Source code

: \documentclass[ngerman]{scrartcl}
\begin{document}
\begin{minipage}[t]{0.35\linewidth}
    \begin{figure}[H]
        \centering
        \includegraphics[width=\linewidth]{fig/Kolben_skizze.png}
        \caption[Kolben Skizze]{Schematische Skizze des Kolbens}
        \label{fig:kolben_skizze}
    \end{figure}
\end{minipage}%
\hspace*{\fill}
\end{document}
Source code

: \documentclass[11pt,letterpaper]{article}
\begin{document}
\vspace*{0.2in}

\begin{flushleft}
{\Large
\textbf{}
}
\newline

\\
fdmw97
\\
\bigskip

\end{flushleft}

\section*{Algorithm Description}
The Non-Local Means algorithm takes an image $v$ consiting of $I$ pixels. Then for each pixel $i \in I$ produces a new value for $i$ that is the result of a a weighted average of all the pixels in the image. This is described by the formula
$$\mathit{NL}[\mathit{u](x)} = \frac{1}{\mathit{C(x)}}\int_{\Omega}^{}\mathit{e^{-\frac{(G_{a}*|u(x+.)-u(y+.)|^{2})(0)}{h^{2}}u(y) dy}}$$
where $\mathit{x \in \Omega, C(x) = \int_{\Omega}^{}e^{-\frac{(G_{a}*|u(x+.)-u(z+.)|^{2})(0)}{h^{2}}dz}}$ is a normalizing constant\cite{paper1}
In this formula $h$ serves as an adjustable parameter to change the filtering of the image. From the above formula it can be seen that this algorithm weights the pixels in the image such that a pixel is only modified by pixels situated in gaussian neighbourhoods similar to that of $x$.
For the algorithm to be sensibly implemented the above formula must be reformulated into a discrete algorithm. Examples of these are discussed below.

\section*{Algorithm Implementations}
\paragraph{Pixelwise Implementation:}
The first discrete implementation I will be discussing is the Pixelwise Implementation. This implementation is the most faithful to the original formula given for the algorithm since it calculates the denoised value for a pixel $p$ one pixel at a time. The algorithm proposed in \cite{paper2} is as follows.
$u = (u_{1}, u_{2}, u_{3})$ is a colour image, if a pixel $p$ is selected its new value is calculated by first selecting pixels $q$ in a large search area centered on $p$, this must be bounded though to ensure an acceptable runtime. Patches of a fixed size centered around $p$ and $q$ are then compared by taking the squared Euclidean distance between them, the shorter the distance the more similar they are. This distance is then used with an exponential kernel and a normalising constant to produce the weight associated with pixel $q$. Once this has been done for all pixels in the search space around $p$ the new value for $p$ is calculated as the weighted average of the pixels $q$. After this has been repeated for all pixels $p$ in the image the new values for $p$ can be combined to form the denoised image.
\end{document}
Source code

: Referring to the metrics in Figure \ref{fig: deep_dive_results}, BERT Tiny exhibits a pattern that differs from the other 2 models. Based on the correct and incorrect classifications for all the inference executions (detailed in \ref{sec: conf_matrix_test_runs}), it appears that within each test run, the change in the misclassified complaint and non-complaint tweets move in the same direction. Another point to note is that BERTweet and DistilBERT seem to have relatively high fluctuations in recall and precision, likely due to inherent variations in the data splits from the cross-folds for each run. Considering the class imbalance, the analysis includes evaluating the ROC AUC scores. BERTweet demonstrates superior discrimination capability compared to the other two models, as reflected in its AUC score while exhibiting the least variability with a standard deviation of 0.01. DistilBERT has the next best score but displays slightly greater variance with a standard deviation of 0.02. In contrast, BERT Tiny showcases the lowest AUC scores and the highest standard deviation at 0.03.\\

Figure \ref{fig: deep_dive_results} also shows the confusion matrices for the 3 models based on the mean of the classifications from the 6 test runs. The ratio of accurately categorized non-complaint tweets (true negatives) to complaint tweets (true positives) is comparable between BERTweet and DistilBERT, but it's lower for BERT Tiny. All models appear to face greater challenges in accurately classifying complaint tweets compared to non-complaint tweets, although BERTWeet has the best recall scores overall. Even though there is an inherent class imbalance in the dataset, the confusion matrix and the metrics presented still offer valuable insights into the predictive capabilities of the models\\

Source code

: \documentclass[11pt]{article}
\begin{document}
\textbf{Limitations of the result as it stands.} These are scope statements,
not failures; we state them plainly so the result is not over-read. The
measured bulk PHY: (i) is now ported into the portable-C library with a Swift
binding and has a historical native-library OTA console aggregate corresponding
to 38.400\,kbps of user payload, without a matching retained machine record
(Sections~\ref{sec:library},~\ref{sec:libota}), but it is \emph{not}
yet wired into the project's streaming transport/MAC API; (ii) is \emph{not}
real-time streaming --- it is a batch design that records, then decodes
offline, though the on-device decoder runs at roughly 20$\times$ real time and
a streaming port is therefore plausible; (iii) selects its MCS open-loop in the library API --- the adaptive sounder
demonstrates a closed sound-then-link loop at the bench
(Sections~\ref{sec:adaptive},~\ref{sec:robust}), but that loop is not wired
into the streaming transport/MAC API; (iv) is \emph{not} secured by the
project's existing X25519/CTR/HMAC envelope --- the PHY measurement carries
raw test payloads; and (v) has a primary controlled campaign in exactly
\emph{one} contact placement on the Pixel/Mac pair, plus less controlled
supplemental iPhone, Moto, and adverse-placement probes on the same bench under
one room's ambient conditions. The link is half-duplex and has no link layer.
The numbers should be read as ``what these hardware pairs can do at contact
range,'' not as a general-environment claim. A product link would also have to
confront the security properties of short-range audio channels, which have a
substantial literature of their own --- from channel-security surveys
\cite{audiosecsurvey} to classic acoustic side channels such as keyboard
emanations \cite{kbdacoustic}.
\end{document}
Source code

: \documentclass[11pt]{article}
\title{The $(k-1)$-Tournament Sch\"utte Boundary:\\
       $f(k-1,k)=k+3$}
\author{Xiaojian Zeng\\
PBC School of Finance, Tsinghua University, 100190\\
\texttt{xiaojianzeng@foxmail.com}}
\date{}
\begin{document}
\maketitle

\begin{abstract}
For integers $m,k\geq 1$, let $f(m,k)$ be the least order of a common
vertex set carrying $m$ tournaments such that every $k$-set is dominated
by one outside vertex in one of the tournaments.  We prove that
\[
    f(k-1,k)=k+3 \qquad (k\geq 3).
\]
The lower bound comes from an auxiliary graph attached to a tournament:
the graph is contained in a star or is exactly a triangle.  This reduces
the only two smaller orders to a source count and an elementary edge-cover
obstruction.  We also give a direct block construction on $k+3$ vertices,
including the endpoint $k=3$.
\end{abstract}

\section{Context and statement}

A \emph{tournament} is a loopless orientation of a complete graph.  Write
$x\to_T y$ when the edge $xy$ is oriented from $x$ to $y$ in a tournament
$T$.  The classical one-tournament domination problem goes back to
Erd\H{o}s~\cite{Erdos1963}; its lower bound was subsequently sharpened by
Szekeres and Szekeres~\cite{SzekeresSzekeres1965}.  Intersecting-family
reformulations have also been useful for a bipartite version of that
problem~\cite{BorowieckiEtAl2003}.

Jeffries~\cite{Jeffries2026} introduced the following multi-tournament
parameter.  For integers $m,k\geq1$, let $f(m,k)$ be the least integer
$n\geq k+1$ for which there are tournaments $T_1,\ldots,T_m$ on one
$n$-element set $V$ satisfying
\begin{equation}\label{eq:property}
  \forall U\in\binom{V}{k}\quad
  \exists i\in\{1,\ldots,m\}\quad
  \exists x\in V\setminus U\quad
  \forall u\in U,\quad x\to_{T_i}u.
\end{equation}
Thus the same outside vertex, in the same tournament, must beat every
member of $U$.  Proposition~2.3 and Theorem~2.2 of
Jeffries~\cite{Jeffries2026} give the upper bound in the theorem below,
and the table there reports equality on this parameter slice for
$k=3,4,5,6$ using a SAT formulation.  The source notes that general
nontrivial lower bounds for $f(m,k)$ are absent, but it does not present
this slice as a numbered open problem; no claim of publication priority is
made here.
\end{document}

# What the task requires
Find each line in the data above with the word "wired", then copy it.

# Exercise solution
yet wired into the project's streaming transport/MAC API; (ii) is \emph{not}
(Sections~\ref{sec:adaptive},~\ref{sec:robust}), but that loop is not wired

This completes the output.